Este fenómeno incluye falta de concentración, memoria menos precisa y fatiga mental. En la mayoría de los casos, está vinculado a factores del estilo de vida o a condiciones de salud tratables.
La niebla mental puede aparecer a cualquier edad y en distintos contextos: en el trabajo, durante el estudio o en actividades cotidianas. Quienes la experimentan suelen describirla como una sensación de mente “nublada”, con menor agilidad para procesar información.
Entre los síntomas más frecuentes se encuentran dificultad para mantener la atención, pensamiento más lento, olvidos de detalles recientes, problemas para planificar y cansancio persistente. En algunos casos, encontrar palabras se vuelve más complejo o lleva más tiempo del habitual.
La intensidad varía. Puede presentarse ocasionalmente, por ejemplo, tras una mala noche de sueño, o prolongarse durante semanas, especialmente después de períodos de estrés intenso, enfermedades o cambios hormonales.
FACTORES QUE PUEDEN
DESENCADENARLA
Diversos aspectos cotidianos influyen directamente en el funcionamiento cerebral. Dormir pocas horas o en horarios irregulares afecta la memoria y la capacidad de concentración. La deshidratación y una alimentación deficiente reducen el rendimiento cognitivo. Saltarse comidas o tener déficit de hierro, vitamina B12 o ácido fólico también puede impactar en la claridad mental.
El consumo excesivo de alcohol, la falta de actividad física y el uso prolongado de pantallas contribuyen al cansancio mental. Incluso el exceso de cafeína, sobre todo al final del día, puede alterar el descanso y generar fluctuaciones en la energía.
Estos factores suelen acumularse. Es decir, no siempre existe una única causa, sino una combinación que va afectando gradualmente la agudeza mental.
RELACIÓN CON
PROBLEMAS DE SALUD
En algunos casos, la niebla mental está asociada a condiciones médicas específicas. Trastornos de salud mental como ansiedad, depresión y TDAH pueden incluir dificultades cognitivas.
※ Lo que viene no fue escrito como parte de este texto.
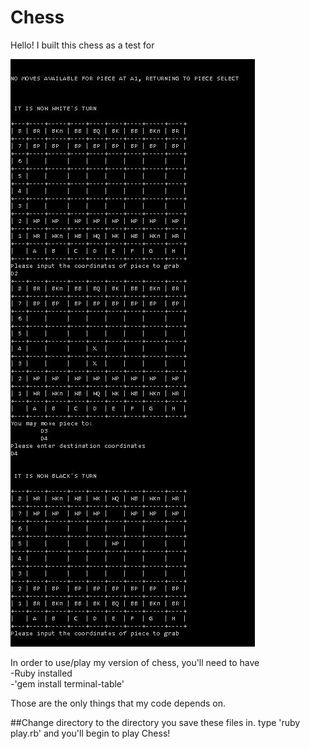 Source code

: # Chess
Hello! I built this chess as a test for 


![Basic Gameplay](https://raw.githubusercontent.com/Nawn/Chess/master/chess-basic.JPG)

In order to use/play my version of chess, you'll need to have<br>
-Ruby installed<br>
-'gem install terminal-table'

Those are the only things that my code depends on.

##Change directory to the directory you save these files in.
type 'ruby play.rb' and you'll begin to play Chess!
También se observa en personas con enfermedades crónicas como dolor persistente, migrañas, afecciones autoinmunes o fatiga crónica.
Los desequilibrios metabólicos, como la diabetes o la resistencia a la insulina, pueden interferir con la concentración. Alteraciones hormonales —embarazo, posparto, perimenopausia, menopausia o problemas tiroideos— también influyen en la memoria y la atención.
¿CÓMO RECUPERAR LA CLARIDAD?
En la mayoría de las situaciones, la mejora comienza por revisar hábitos básicos. Dormir entre siete y nueve horas, mantener horarios regulares y reducir el uso de pantallas antes de acostarse favorece la recuperación cognitiva.
La hidratación adecuada y una alimentación equilibrada aportan nutrientes esenciales para el cerebro. Incorporar actividad física mejora la circulación y el aporte de oxígeno. Técnicas para manejar el estrés, como la respiración consciente, ayudan a disminuir la sobrecarga mental.
El proceso suele ser progresivo. Pequeños cambios sostenidos pueden traducirse en mayor claridad y energía con el paso de las semanas.
¿CUÁNDO CONSULTAR?
Si los síntomas persisten durante varias semanas, empeoran o interfieren de manera significativa en la vida diaria, es recomendable consultar a un profesional. La evaluación médica permite descartar causas hormonales, metabólicas o neurológicas.
Es fundamental buscar atención inmediata si aparecen signos como confusión marcada, dificultad para hablar, alteraciones visuales, debilidad en un lado del cuerpo o dolor de cabeza intenso e inusual.